Below is a block of entries; repeat exactly the lines starting at the line that contains "Si $X$ est un" and ending at the line that contains "qu'il existe un", both included.
Supplied material START
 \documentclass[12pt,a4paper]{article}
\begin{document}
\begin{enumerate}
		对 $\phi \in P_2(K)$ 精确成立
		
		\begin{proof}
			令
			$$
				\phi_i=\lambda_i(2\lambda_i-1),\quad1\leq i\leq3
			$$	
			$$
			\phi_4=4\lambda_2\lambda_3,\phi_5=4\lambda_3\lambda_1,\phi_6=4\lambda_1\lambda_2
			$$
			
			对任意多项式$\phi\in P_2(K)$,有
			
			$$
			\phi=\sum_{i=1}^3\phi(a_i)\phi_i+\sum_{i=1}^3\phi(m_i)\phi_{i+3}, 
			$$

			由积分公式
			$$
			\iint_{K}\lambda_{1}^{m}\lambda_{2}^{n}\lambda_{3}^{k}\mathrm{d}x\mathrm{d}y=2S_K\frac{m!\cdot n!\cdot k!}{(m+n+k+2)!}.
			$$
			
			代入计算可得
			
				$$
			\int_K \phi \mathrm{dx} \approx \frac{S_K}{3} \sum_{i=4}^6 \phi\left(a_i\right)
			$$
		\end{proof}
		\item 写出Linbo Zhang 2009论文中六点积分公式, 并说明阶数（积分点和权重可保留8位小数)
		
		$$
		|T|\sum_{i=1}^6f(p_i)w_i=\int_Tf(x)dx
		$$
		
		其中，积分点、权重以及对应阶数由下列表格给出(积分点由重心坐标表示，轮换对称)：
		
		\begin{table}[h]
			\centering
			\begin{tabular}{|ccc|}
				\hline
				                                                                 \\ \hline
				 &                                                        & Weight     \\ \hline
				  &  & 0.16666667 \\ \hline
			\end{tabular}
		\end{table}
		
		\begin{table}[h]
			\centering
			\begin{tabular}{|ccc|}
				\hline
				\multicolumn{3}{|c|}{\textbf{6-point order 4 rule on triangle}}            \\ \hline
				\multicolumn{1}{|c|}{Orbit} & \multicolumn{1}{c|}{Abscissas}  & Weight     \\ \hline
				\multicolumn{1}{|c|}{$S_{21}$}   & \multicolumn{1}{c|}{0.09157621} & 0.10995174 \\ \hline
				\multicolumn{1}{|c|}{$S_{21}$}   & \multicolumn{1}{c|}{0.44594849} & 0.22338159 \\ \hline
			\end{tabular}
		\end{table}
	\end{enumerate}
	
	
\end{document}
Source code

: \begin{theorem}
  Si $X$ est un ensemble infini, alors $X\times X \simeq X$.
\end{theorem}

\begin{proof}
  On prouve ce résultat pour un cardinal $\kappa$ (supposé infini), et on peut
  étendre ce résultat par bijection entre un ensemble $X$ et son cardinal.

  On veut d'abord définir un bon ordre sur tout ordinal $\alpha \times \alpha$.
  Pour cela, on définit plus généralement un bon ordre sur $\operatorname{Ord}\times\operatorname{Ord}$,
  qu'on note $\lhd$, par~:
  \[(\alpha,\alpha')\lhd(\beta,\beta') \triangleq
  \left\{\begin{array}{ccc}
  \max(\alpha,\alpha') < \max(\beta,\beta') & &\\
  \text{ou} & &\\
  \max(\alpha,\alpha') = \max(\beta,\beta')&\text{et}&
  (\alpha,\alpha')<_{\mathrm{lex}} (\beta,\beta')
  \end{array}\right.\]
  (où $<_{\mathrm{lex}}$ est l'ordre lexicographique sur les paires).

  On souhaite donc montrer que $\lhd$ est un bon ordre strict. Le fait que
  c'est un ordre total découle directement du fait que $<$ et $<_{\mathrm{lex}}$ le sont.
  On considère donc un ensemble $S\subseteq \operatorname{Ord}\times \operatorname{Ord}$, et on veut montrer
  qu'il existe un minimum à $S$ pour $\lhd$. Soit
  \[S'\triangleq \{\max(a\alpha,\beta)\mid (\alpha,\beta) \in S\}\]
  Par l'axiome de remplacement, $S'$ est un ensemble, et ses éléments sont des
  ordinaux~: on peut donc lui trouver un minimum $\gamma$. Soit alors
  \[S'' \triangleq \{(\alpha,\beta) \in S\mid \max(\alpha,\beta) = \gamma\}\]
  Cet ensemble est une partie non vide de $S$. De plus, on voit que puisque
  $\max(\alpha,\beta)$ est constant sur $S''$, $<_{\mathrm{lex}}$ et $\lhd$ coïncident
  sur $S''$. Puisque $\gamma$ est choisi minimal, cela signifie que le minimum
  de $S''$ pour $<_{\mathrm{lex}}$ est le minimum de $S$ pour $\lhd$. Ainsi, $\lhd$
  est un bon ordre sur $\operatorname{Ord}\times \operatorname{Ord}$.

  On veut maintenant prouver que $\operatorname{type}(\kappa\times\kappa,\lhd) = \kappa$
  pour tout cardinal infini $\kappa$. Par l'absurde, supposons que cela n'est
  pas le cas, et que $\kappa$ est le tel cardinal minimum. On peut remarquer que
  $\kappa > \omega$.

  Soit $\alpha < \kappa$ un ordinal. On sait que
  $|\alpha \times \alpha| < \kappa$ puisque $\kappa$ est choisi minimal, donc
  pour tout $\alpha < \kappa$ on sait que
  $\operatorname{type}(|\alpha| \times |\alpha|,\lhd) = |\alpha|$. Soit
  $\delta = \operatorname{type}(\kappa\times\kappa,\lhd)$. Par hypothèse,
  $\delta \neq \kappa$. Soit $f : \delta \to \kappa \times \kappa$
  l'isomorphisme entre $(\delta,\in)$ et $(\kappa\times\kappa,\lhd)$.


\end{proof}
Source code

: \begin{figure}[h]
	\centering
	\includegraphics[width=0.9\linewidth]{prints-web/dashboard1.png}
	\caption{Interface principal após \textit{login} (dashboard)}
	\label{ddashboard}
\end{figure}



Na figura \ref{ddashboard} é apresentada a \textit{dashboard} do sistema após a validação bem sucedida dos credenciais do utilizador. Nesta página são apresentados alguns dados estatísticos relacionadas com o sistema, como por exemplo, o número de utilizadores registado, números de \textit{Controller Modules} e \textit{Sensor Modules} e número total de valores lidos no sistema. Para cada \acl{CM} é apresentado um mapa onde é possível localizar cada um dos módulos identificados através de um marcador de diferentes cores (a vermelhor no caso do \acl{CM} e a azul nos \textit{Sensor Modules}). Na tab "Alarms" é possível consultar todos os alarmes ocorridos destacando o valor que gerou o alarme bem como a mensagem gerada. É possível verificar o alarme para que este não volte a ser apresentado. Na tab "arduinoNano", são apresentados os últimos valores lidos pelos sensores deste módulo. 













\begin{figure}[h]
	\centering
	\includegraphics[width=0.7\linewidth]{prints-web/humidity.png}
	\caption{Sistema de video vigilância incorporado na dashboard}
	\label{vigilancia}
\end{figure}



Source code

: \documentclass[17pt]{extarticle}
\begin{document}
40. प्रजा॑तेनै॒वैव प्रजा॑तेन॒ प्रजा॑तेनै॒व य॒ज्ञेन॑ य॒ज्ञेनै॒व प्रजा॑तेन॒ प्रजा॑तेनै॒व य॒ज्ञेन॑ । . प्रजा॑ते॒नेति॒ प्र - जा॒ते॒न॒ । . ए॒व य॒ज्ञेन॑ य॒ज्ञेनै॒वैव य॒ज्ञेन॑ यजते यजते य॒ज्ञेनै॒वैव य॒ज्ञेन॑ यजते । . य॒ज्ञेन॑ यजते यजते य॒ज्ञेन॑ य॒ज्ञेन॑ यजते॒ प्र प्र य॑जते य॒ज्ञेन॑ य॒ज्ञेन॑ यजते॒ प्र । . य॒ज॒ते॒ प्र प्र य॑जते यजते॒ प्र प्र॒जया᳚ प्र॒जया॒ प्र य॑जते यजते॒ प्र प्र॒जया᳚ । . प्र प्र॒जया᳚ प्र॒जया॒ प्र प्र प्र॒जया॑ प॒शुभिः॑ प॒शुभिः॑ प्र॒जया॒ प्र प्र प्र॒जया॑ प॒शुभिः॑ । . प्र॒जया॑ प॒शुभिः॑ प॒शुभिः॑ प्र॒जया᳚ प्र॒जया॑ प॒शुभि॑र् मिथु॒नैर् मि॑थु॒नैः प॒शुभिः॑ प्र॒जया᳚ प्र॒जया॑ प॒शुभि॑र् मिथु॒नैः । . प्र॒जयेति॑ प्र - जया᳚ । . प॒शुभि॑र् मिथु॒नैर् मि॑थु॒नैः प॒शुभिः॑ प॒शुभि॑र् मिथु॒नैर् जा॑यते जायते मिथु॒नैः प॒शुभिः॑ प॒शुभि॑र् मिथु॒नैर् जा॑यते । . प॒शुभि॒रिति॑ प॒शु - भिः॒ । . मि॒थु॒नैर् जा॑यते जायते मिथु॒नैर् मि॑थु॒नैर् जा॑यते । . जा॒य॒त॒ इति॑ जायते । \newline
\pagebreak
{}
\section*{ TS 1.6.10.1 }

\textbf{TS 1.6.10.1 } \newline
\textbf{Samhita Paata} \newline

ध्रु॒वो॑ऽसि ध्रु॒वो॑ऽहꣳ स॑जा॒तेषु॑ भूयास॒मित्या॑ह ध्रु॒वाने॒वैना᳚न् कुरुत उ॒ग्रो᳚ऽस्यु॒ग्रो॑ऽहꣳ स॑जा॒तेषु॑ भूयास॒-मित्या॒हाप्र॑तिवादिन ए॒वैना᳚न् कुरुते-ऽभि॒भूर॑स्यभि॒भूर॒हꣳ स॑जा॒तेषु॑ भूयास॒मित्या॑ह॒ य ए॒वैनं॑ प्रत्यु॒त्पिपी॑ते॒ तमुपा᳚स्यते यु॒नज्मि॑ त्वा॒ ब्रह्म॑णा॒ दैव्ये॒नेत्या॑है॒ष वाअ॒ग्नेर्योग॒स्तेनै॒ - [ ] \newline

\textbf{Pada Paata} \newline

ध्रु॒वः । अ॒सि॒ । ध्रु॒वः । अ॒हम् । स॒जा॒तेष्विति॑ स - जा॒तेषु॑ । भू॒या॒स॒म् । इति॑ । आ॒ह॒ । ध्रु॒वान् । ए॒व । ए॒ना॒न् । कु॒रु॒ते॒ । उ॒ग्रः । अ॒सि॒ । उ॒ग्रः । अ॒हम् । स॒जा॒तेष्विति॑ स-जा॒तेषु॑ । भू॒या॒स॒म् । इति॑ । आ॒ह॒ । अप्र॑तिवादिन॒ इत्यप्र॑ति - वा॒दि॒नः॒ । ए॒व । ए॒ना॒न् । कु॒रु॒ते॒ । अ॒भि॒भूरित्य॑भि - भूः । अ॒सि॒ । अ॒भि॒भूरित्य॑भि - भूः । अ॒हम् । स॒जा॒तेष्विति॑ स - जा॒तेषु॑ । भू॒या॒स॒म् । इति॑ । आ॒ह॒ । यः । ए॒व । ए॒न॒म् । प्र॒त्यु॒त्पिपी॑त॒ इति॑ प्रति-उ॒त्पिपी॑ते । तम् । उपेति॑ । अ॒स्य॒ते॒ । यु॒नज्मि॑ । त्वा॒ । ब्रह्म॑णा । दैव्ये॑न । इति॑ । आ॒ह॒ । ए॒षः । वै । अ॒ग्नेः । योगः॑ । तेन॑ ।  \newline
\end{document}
Supplied material END
• **Task result**
  Si $X$ est un ensemble infini, alors $X\times X \simeq X$.
\end{theorem}

\begin{proof}
  On prouve ce résultat pour un cardinal $\kappa$ (supposé infini), et on peut
  étendre ce résultat par bijection entre un ensemble $X$ et son cardinal.

  On veut d'abord définir un bon ordre sur tout ordinal $\alpha \times \alpha$.
  Pour cela, on définit plus généralement un bon ordre sur $\operatorname{Ord}\times\operatorname{Ord}$,
  qu'on note $\lhd$, par~:
  \[(\alpha,\alpha')\lhd(\beta,\beta') \triangleq
  \left\{\begin{array}{ccc}
  \max(\alpha,\alpha') < \max(\beta,\beta') & &\\
  \text{ou} & &\\
  \max(\alpha,\alpha') = \max(\beta,\beta')&\text{et}&
  (\alpha,\alpha')<_{\mathrm{lex}} (\beta,\beta')
  \end{array}\right.\]
  (où $<_{\mathrm{lex}}$ est l'ordre lexicographique sur les paires).

  On souhaite donc montrer que $\lhd$ est un bon ordre strict. Le fait que
  c'est un ordre total découle directement du fait que $<$ et $<_{\mathrm{lex}}$ le sont.
  On considère donc un ensemble $S\subseteq \operatorname{Ord}\times \operatorname{Ord}$, et on veut montrer
  qu'il existe un minimum à $S$ pour $\lhd$. Soit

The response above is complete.